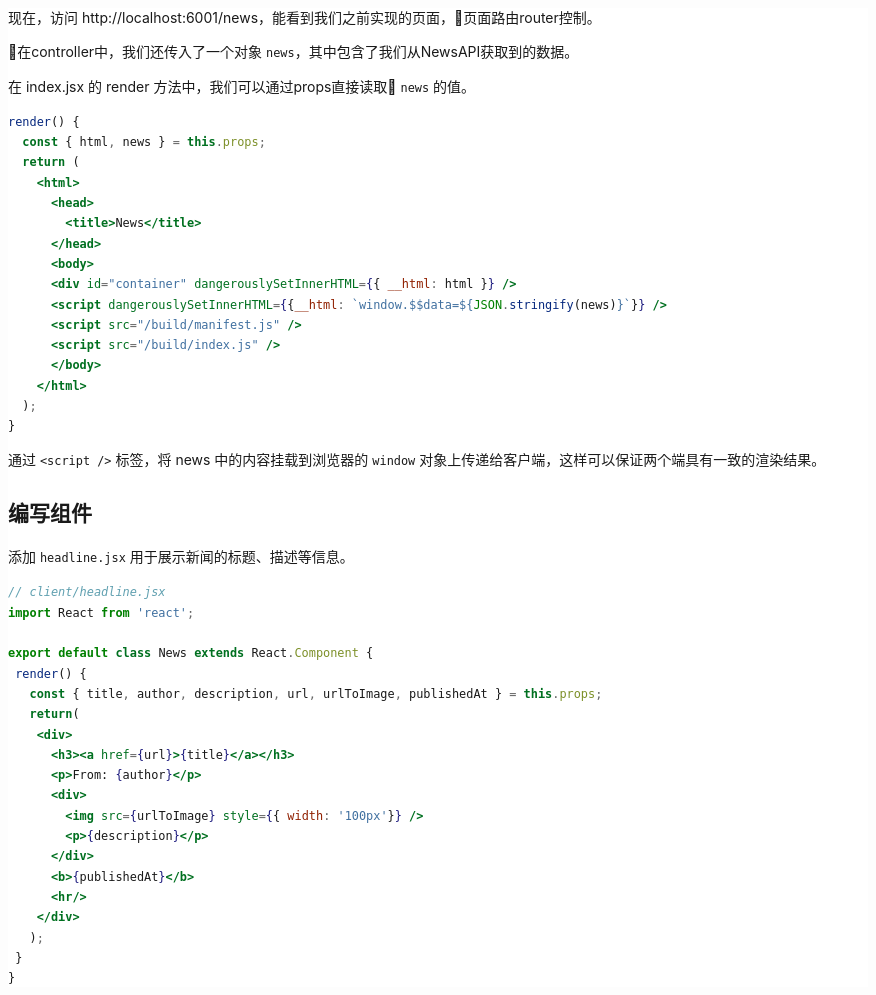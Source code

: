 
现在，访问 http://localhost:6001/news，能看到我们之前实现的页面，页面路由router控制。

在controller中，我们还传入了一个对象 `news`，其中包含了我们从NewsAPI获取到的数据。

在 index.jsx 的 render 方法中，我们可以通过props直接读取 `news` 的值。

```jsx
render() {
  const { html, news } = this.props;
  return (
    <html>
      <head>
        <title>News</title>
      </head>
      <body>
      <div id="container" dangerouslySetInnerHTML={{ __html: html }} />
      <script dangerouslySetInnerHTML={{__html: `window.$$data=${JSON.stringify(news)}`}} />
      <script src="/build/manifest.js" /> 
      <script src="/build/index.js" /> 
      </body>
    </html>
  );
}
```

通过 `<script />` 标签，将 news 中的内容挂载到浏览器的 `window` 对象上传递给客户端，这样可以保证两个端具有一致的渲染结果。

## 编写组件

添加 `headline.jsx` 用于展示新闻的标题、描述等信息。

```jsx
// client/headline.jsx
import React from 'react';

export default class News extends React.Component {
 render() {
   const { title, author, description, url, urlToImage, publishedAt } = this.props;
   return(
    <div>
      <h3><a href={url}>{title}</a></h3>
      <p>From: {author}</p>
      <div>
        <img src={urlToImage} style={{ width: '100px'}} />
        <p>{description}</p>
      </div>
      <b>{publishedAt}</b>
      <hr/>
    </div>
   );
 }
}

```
####################
Assignment: In your copy, the listing above should appear word for word, with no images.

Result below:
Source code

: 
现在，访问 http://localhost:6001/news，能看到我们之前实现的页面，页面路由router控制。

在controller中，我们还传入了一个对象 `news`，其中包含了我们从NewsAPI获取到的数据。

在 index.jsx 的 render 方法中，我们可以通过props直接读取 `news` 的值。

```jsx
render() {
  const { html, news } = this.props;
  return (
    <html>
      <head>
        <title>News</title>
      </head>
      <body>
      <div id="container" dangerouslySetInnerHTML={{ __html: html }} />
      <script dangerouslySetInnerHTML={{__html: `window.$$data=${JSON.stringify(news)}`}} />
      <script src="/build/manifest.js" /> 
      <script src="/build/index.js" /> 
      </body>
    </html>
  );
}
```

通过 `<script />` 标签，将 news 中的内容挂载到浏览器的 `window` 对象上传递给客户端，这样可以保证两个端具有一致的渲染结果。

## 编写组件

添加 `headline.jsx` 用于展示新闻的标题、描述等信息。

```jsx
// client/headline.jsx
import React from 'react';

export default class News extends React.Component {
 render() {
   const { title, author, description, url, urlToImage, publishedAt } = this.props;
   return(
    <div>
      <h3><a href={url}>{title}</a></h3>
      <p>From: {author}</p>
      <div>
        <img src={urlToImage} style={{ width: '100px'}} />
        <p>{description}</p>
      </div>
      <b>{publishedAt}</b>
      <hr/>
    </div>
   );
 }
}

```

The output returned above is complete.